THE HAWAIIAN VOLCANO OBSERVATORY

The Hawaiian Volcano Observatory was established in 1912 by Dr. T. A. Jaggar, of the staff of the Massachusetts Institute of Technology, and for the first 7 years of its existence it operated on funds provided by the Institute from its Whitney Fund for research in geophysics and by the Hawaiian Volcano Research Association. The latter was a group, largely residents of Hawaii and principally business men, who were actively interested in the study of volcanoes. In 1919 the administration of the Volcano Observatory was taken over by the United States Weather Bureau, which was then charged by Congress with the responsibility for earthquake investigations in the United States. In 1924 the observatory passed to the U. S. Geological Survey, in 1935 to the National Park Service, and in 1948 back to the Geological Survey. It is currently a part of the Geological Survey's volcano investigation program.

The original location of the Volcano Observatory was the site now occupied by the Volcano House. When the present Volcano House was built in 1941, the observatory was transferred to what is now the Park Museum and Administration Building, and in 1948 to a building on the western rim of Kilauea caldera at Uwekahuna. Dr. Jaggar continued as director of the observatory until his retirement in 1940.

Since 1912, Kilauea and Mauna Loa volcanoes have been under constant close observation by members of the observatory staff. The studies by the Volcano Observatory have two general purposes, the directly practical purpose and the long range scientific studies. The two are difficult to separate, because a phase that belongs to objective science today may become of great practical use and importance within a few years. In general, the scientific work of the observatory program is directed toward an understanding of the subsurface structure of the volcanoes, the nature and properties of the magma, how the volcanoes behave, and why. The directly practical aspects include prediction of eruptions and of the course of lava flows once the eruption has started, and issuing of warnings of danger from lava flows.

An example of one phase of the observatory program that is of objective scientific importance at present but may become of great practical use in the future is the investigation of the volcanic gases and their relation to the magma and effects on surrounding rocks. A large proportion of the natural deposits of metallic ores were formed either directly or indirectly by emanations (gaseous or liquid) given off by intrusive bodies of magma. The known ore bodies are being mined out, and the finding of new deposits is becoming ever more difficult. The location of new deposits is becoming the province of the trained scientist rather than that of the old-fashioned prospector, and demands an ever better understanding of how they were formed. The effects of the magmatic emanations are being studied in old ore deposits all over the world and the composition and properties of the emanations deduced from indirect evidence, but the only places the emanations themselves can be studied directly is at active volcanoes and hot springs.

The work of the Volcano Observatory includes visual observations of the volcanic eruptions and keeping of a complete diary of the activity, collection of gas and lava samples, determination of temperatures of liquid and solidifying lava and of the gases liberated in fumaroles, the operation of tilt-meters, and a net of seismograph stations.

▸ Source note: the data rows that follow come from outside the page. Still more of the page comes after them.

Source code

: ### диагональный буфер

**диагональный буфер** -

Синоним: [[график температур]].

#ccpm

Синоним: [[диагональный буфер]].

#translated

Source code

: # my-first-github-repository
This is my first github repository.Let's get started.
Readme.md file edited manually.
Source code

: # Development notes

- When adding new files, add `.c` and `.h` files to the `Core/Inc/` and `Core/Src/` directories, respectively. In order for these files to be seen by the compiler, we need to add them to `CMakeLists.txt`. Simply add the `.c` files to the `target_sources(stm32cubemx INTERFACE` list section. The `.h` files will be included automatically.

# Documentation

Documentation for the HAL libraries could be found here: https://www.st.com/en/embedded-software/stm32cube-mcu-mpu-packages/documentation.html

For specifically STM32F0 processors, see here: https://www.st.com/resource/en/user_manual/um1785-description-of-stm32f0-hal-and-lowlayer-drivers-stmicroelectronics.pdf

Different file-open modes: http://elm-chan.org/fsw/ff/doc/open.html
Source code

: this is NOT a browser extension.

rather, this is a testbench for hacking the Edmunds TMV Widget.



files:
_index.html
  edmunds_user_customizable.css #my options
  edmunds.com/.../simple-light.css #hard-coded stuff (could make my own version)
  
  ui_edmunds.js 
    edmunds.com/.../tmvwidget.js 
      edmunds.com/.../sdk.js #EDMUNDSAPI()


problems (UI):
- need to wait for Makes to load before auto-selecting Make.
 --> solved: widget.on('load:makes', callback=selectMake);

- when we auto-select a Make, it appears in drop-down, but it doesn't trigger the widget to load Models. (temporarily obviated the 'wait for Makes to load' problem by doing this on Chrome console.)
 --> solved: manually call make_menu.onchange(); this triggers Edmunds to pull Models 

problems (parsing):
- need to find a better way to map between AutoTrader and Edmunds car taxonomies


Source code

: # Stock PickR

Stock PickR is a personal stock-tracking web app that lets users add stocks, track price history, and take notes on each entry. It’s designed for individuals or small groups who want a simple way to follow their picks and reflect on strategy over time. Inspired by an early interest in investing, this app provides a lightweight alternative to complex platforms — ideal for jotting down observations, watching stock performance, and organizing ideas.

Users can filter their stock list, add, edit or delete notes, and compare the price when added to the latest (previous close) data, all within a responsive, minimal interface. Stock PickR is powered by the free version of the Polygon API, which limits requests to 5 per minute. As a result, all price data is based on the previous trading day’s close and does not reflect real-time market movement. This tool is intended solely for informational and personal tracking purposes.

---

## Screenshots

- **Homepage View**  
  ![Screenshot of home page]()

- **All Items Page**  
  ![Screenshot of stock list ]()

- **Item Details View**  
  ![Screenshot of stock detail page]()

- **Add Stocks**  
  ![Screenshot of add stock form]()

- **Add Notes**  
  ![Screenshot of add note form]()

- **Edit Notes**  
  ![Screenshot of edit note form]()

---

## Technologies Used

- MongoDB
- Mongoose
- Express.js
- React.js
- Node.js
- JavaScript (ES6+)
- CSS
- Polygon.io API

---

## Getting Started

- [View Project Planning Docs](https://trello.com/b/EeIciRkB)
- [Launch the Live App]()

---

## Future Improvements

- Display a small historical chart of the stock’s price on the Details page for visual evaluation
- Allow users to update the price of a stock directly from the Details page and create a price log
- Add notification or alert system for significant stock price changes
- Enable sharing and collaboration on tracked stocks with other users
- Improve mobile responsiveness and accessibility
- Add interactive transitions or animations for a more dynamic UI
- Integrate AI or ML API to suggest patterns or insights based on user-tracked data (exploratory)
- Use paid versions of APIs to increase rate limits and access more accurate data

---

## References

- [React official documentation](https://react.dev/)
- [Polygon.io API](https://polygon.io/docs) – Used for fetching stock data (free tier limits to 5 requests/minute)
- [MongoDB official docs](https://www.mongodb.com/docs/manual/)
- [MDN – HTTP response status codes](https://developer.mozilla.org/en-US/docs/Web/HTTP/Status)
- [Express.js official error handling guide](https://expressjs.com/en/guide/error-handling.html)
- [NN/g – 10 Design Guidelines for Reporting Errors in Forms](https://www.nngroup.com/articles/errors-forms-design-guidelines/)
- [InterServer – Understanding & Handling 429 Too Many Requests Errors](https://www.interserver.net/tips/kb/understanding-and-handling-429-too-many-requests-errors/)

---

FIGURE 9. Portion of a record from the vertical seismograph on December 9 and 10, 1950, showing part of the earthquake swarm during relaxation of pressure beneath Kilauea Volcano in early December. During the 3 hours of total time represented in the figure approximately 130 distinct earthquakes, most of them small, can be counted on the original record. The numbers mark the hours from 1600 on December 9 to 0300 on December 10, Hawaiian time. Records of two large earthquakes appear near the bottom. On the one to the left P marks the arrival of the Preliminary waves and S the arrival of the Secondary and surface waves, which arrive almost simultaneously for earthquakes of nearby origin.

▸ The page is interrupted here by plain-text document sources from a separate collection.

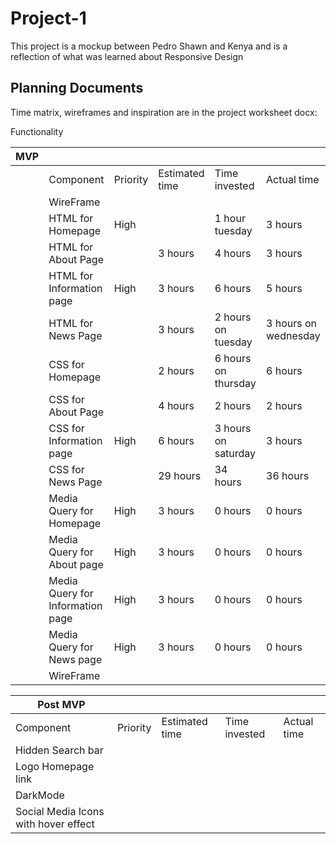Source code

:# Project-1
This project is a mockup between Pedro Shawn and Kenya and is a reflection of what was learned about Responsive Design

## Planning Documents

Time matrix, wireframes and inspiration are in the project worksheet docx:


Functionality

| MVP |                                  |          |                |                     |                      |
| --- | -------------------------------- | -------- | -------------- | ------------------- | -------------------- |
|     | Component                        | Priority | Estimated time | Time invested       | Actual time          |
|     | WireFrame                        |          |                |                     |                      |
|     | HTML for Homepage                | High     |                | 1 hour tuesday      | 3 hours              |
|     | HTML for About Page              |          | 3 hours        | 4 hours             | 3 hours              |
|     | HTML for Information page        | High     | 3 hours        | 6 hours             | 5 hours              |
|     | HTML for News Page               |          | 3 hours        | 2 hours on tuesday  | 3 hours on wednesday |
|     | CSS for Homepage                 |          | 2 hours        | 6 hours on thursday | 6 hours              |
|     | CSS for About Page               |          | 4 hours        | 2 hours             | 2 hours              |
|     | CSS for Information page         | High     | 6 hours        | 3 hours on saturday | 3 hours              |
|     | CSS for News Page                |          | 29 hours       | 34 hours            | 36 hours             |
|     | Media Query for Homepage         | High     | 3 hours        | 0 hours             | 0 hours              |
|     | Media Query for About page       | High     | 3 hours        | 0 hours             | 0 hours              |
|     | Media Query for Information page | High     | 3 hours        | 0 hours             | 0 hours              |
|     | Media Query for News page        | High     | 3 hours        | 0 hours             | 0 hours              |
|     | WireFrame                        |          |                |                     |                      |







 Post MVP            |          |                |               |             |
|---------------------|----------|----------------|---------------|-------------|
| Component           | Priority | Estimated time | Time invested | Actual time |
| Hidden Search bar   |          |                |               |             |
| Logo Homepage link  |          |                |               |             |
| DarkMode            |          |                |               |             |
| Social Media Icons with hover effect  |         |               |             |     |

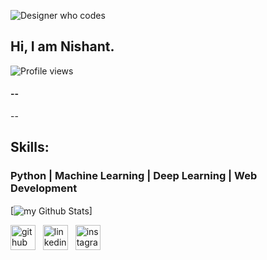 
![Designer who codes](https://github.com/Nishant2116/Nishant2116/blob/66b51b1bb030cefb37ee0e2d5d73cf666e8f7e3d/linkedin.png) 

## Hi, I am Nishant.
![Profile views](https://gpvc.arturio.dev/Nishant2116)  

#### --
--

## Skills:

### Python | Machine Learning | Deep Learning | Web Development 


 

[<img align="center" src="https://github-readme-stats.vercel.app/api?username=Nishant2116&include_all_commits=true&count_private=true&show_icons=true&line_height=20&title_color=2B5BBD&icon_color=1124BB&text_color=A1A1A1&bg_color=0,000000,130F40" alt="my Github Stats"/>]

[<img src='https://cdn.jsdelivr.net/npm/simple-icons@3.0.1/icons/github.svg' alt='github' height='40'>](https://github.com/Nishant2116) &nbsp; [<img src='https://cdn.jsdelivr.net/npm/simple-icons@3.0.1/icons/linkedin.svg' alt='linkedin' height='40'>](https://www.linkedin.com/in/nishant-deshmukh-1a3836185/) &nbsp;
[<img src='https://cdn.jsdelivr.net/npm/simple-icons@3.0.1/icons/instagram.svg' alt='instagram' height='40'>](https://www.instagram.com/_nd_216/)

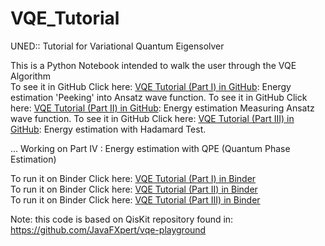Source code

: # VQE_Tutorial
UNED:: Tutorial for Variational Quantum Eigensolver 

This is a Python Notebook intended to walk the user through the VQE Algorithm   
To see it in GitHub Click here: [VQE Tutorial (Part I) in GitHub](.%2FVQE_TXT_Part1.ipynb): Energy estimation 'Peeking' into Ansatz wave function.
To see it in GitHub Click here: [VQE Tutorial (Part II) in GitHub](.%2FVQE_TXT_Part2.ipynb): Energy estimation Measuring Ansatz wave function.
To see it in GitHub Click here: [VQE Tutorial (Part III) in GitHub](.%2FVQE_TXT_Part3.ipynb): Energy estimation with Hadamard Test.

... Working on Part IV : Energy estimation with QPE (Quantum Phase Estimation)


To run it on Binder Click here: [VQE Tutorial (Part I) in Binder](https://mybinder.org/v2/gh/ulitoo/VQE_Tutorial/HEAD?filepath=.%2FVQE_TXT_Part1.ipynb)   
To run it on Binder Click here: [VQE Tutorial (Part II) in Binder](https://mybinder.org/v2/gh/ulitoo/VQE_Tutorial/HEAD?filepath=.%2FVQE_TXT_Part2.ipynb)   
To run it on Binder Click here: [VQE Tutorial (Part III) in Binder](https://mybinder.org/v2/gh/ulitoo/VQE_Tutorial/HEAD?filepath=.%2FVQE_TXT_Part3.ipynb)

Note: this code is based on QisKit repository found in:   
https://github.com/JavaFXpert/vqe-playground
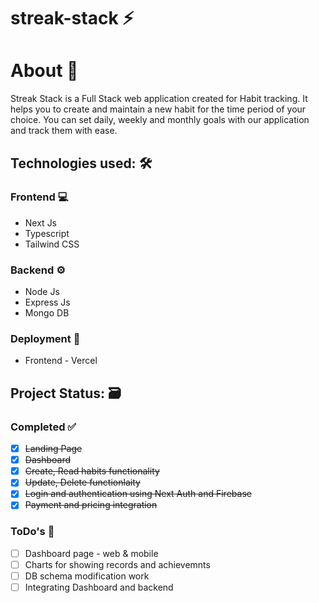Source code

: # streak-stack :zap:

# About :scroll:
Streak Stack is a Full Stack web application created for Habit tracking. It helps you to create and maintain a new habit for the time period of your choice. You can set daily, weekly and monthly goals with our application and track them with ease. 

## Technologies used: :hammer_and_wrench:
### Frontend :computer:
- Next Js
- Typescript 
- Tailwind CSS

### Backend :gear:
- Node Js
- Express Js
- Mongo DB

### Deployment :incoming_envelope:
- Frontend - Vercel

## Project Status: :card_file_box:
### Completed :white_check_mark:
- [x] ~~Landing Page~~
- [x] ~~Dashboard~~
- [x] ~~Create, Read habits functionality~~
- [x] ~~Update, Delete functionlaity~~
- [x] ~~Login and authentication using Next Auth and Firebase~~
- [x] ~~Payment and pricing integration~~

### ToDo's :memo:

- [ ] Dashboard page - web & mobile
- [ ] Charts for showing records and achievemnts
- [ ] DB schema modification work
- [ ] Integrating Dashboard and backend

A seismograph is a device to record earthquake motion. The essential part of most seismographs is a freely suspended weight which, because of its inertia, during earthquakes tends to stand still while the earth moves under it. The effect is nearly the same as it would be if the earth were still and the weight vibrating. This apparent movement of the weight is recorded in various ways — by direct mechanical means, by directing a beam of light onto photographic paper, or electrically. The weights are generally arranged so that they vibrate in north-south, east-west, and vertical directions. This movement is magnified and recorded on paper on a revolving drum, or on photographic film or magnetic tape. So long as the earth is quiet the line drawn on the paper is straight, but when an earthquake occurs the weight moves back and forth in relation to the ground and the line drawn on the record is wiggly (Figure 9).

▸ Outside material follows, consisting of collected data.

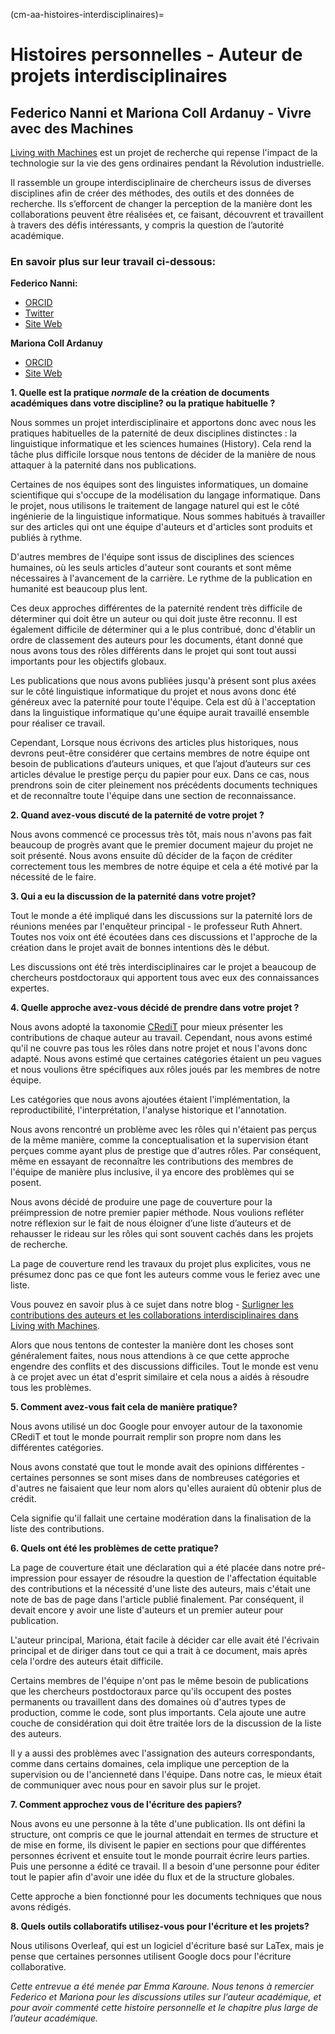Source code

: (cm-aa-histoires-interdisciplinaires)=
# Histoires personnelles - Auteur de projets interdisciplinaires

## Federico Nanni et Mariona Coll Ardanuy - Vivre avec des Machines

[Living with Machines](https://livingwithmachines.ac.uk/) est un projet de recherche qui repense l'impact de la technologie sur la vie des gens ordinaires pendant la Révolution industrielle.

Il rassemble un groupe interdisciplinaire de chercheurs issus de diverses disciplines afin de créer des méthodes, des outils et des données de recherche. Ils s’efforcent de changer la perception de la manière dont les collaborations peuvent être réalisées et, ce faisant, découvrent et travaillent à travers des défis intéressants, y compris la question de l’autorité académique.

### En savoir plus sur leur travail ci-dessous:

**Federico Nanni:**
* [ORCID](https://orcid.org/0000-0003-2484-4331)
* [Twitter](https://twitter.com/f_nanni)
* [Site Web](https://github.com/fedenanni)

**Mariona Coll Ardanuy**
* [ORCID](http://orcid.org/0000-0001-8455-7196)
* [Site Web](https://github.com/mcollardanuy)

**1. Quelle est la pratique *normale* de la création de documents académiques dans votre discipline? ou la pratique habituelle ?**

Nous sommes un projet interdisciplinaire et apportons donc avec nous les pratiques habituelles de la paternité de deux disciplines distinctes : la linguistique informatique et les sciences humaines (History). Cela rend la tâche plus difficile lorsque nous tentons de décider de la manière de nous attaquer à la paternité dans nos publications.

Certaines de nos équipes sont des linguistes informatiques, un domaine scientifique qui s'occupe de la modélisation du langage informatique. Dans le projet, nous utilisons le traitement de langage naturel qui est le côté ingénierie de la linguistique informatique. Nous sommes habitués à travailler sur des articles qui ont une équipe d'auteurs et d'articles sont produits et publiés à rythme.

D'autres membres de l'équipe sont issus de disciplines des sciences humaines, où les seuls articles d'auteur sont courants et sont même nécessaires à l'avancement de la carrière. Le rythme de la publication en humanité est beaucoup plus lent.

Ces deux approches différentes de la paternité rendent très difficile de déterminer qui doit être un auteur ou qui doit juste être reconnu. Il est également difficile de déterminer qui a le plus contribué, donc d'établir un ordre de classement des auteurs pour les documents, étant donné que nous avons tous des rôles différents dans le projet qui sont tout aussi importants pour les objectifs globaux.

Les publications que nous avons publiées jusqu'à présent sont plus axées sur le côté linguistique informatique du projet et nous avons donc été généreux avec la paternité pour toute l'équipe. Cela est dû à l'acceptation dans la linguistique informatique qu'une équipe aurait travaillé ensemble pour réaliser ce travail.

Cependant, Lorsque nous écrivons des articles plus historiques, nous devrons peut-être considérer que certains membres de notre équipe ont besoin de publications d’auteurs uniques, et que l’ajout d’auteurs sur ces articles dévalue le prestige perçu du papier pour eux. Dans ce cas, nous prendrons soin de citer pleinement nos précédents documents techniques et de reconnaître toute l'équipe dans une section de reconnaissance.


**2. Quand avez-vous discuté de la paternité de votre projet ?**

Nous avons commencé ce processus très tôt, mais nous n'avons pas fait beaucoup de progrès avant que le premier document majeur du projet ne soit présenté. Nous avons ensuite dû décider de la façon de créditer correctement tous les membres de notre équipe et cela a été motivé par la nécessité de le faire.

**3. Qui a eu la discussion de la paternité dans votre projet?**

Tout le monde a été impliqué dans les discussions sur la paternité lors de réunions menées par l'enquêteur principal - le professeur Ruth Ahnert. Toutes nos voix ont été écoutées dans ces discussions et l'approche de la création dans le projet avait de bonnes intentions dès le début.

Les discussions ont été très interdisciplinaires car le projet a beaucoup de chercheurs postdoctoraux qui apportent tous avec eux des connaissances expertes.

**4. Quelle approche avez-vous décidé de prendre dans votre projet ?**

Nous avons adopté la taxonomie [CRediT](https://casrai.org/credit/) pour mieux présenter les contributions de chaque auteur au travail. Cependant, nous avons estimé qu'il ne couvre pas tous les rôles dans notre projet et nous l'avons donc adapté. Nous avons estimé que certaines catégories étaient un peu vagues et nous voulions être spécifiques aux rôles joués par les membres de notre équipe.

Les catégories que nous avons ajoutées étaient l'implémentation, la reproductibilité, l'interprétation, l'analyse historique et l'annotation.

Nous avons rencontré un problème avec les rôles qui n'étaient pas perçus de la même manière, comme la conceptualisation et la supervision étant perçues comme ayant plus de prestige que d'autres rôles. Par conséquent, même en essayant de reconnaître les contributions des membres de l'équipe de manière plus inclusive, il ya encore des problèmes qui se posent.

Nous avons décidé de produire une page de couverture pour la préimpression de notre premier papier méthode. Nous voulions refléter notre réflexion sur le fait de nous éloigner d’une liste d’auteurs et de rehausser le rideau sur les rôles qui sont souvent cachés dans les projets de recherche.

La page de couverture rend les travaux du projet plus explicites, vous ne présumez donc pas ce que font les auteurs comme vous le feriez avec une liste.

Vous pouvez en savoir plus à ce sujet dans notre blog - [Surligner les contributions des auteurs et les collaborations interdisciplinaires dans Living with Machines](https://livingwithmachines.ac.uk/highlighting-authors-contributions-and-interdisciplinary-collaborations-in-living-with-machines/).

Alors que nous tentons de contester la manière dont les choses sont généralement faites, nous nous attendions à ce que cette approche engendre des conflits et des discussions difficiles. Tout le monde est venu à ce projet avec un état d'esprit similaire et cela nous a aidés à résoudre tous les problèmes.

**5. Comment avez-vous fait cela de manière pratique?**

Nous avons utilisé un doc Google pour envoyer autour de la taxonomie CRediT et tout le monde pourrait remplir son propre nom dans les différentes catégories.

Nous avons constaté que tout le monde avait des opinions différentes - certaines personnes se sont mises dans de nombreuses catégories et d'autres ne faisaient que leur nom alors qu'elles auraient dû obtenir plus de crédit.

Cela signifie qu'il fallait une certaine modération dans la finalisation de la liste des contributions.

**6. Quels ont été les problèmes de cette pratique?**

La page de couverture était une déclaration qui a été placée dans notre pré-impression pour essayer de résoudre la question de l'affectation équitable des contributions et la nécessité d'une liste des auteurs, mais c'était une note de bas de page dans l'article publié finalement. Par conséquent, il devait encore y avoir une liste d'auteurs et un premier auteur pour publication.

L'auteur principal, Mariona, était facile à décider car elle avait été l'écrivain principal et de diriger dans tout ce qui a trait à ce document, mais après cela l'ordre des auteurs était difficile.

Certains membres de l'équipe n'ont pas le même besoin de publications que les chercheurs postdoctoraux parce qu'ils occupent des postes permanents ou travaillent dans des domaines où d'autres types de production, comme le code, sont plus importants. Cela ajoute une autre couche de considération qui doit être traitée lors de la discussion de la liste des auteurs.

Il y a aussi des problèmes avec l'assignation des auteurs correspondants, comme dans certains domaines, cela implique une perception de la supervision ou de l'ancienneté dans l'équipe. Dans notre cas, le mieux était de communiquer avec nous pour en savoir plus sur le projet.

**7. Comment approchez vous de l'écriture des papiers?**

Nous avons eu une personne à la tête d'une publication. Ils ont défini la structure, ont compris ce que le journal attendait en termes de structure et de mise en forme, ils divisent le papier en sections pour que différentes personnes écrivent et ensuite tout le monde pourrait écrire leurs parties. Puis une personne a édité ce travail. Il a besoin d'une personne pour éditer tout le papier afin d'avoir une idée du flux et de la structure globales.

Cette approche a bien fonctionné pour les documents techniques que nous avons rédigés.

**8. Quels outils collaboratifs utilisez-vous pour l'écriture et les projets?**

Nous utilisons Overleaf, qui est un logiciel d'écriture basé sur LaTex, mais je pense que certaines personnes utilisent Google docs pour l'écriture collaborative.

*Cette entrevue a été menée par Emma Karoune. Nous tenons à remercier Federico et Mariona pour les discussions utiles sur l’auteur académique, et pour avoir commenté cette histoire personnelle et le chapitre plus large de l’auteur académique.*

An earthquake consists of several types of vibrations (Figure 9) which travel through the rock at different known speeds. By identifying on the record the times of arrival of the different types of vibration, the distance from the station at which the earthquake originated can be calculated. Then by using the distances of origin from several stations, the epicenter and depth of origin of the earthquake can be determined. Any marked increase in the number of earthquakes indicates a restlessness of the volcano in which the earthquakes originate, and the location of the earthquakes origin indicates what part of the volcano is involved. Commonly an eruption is preceded by a series of earthquakes.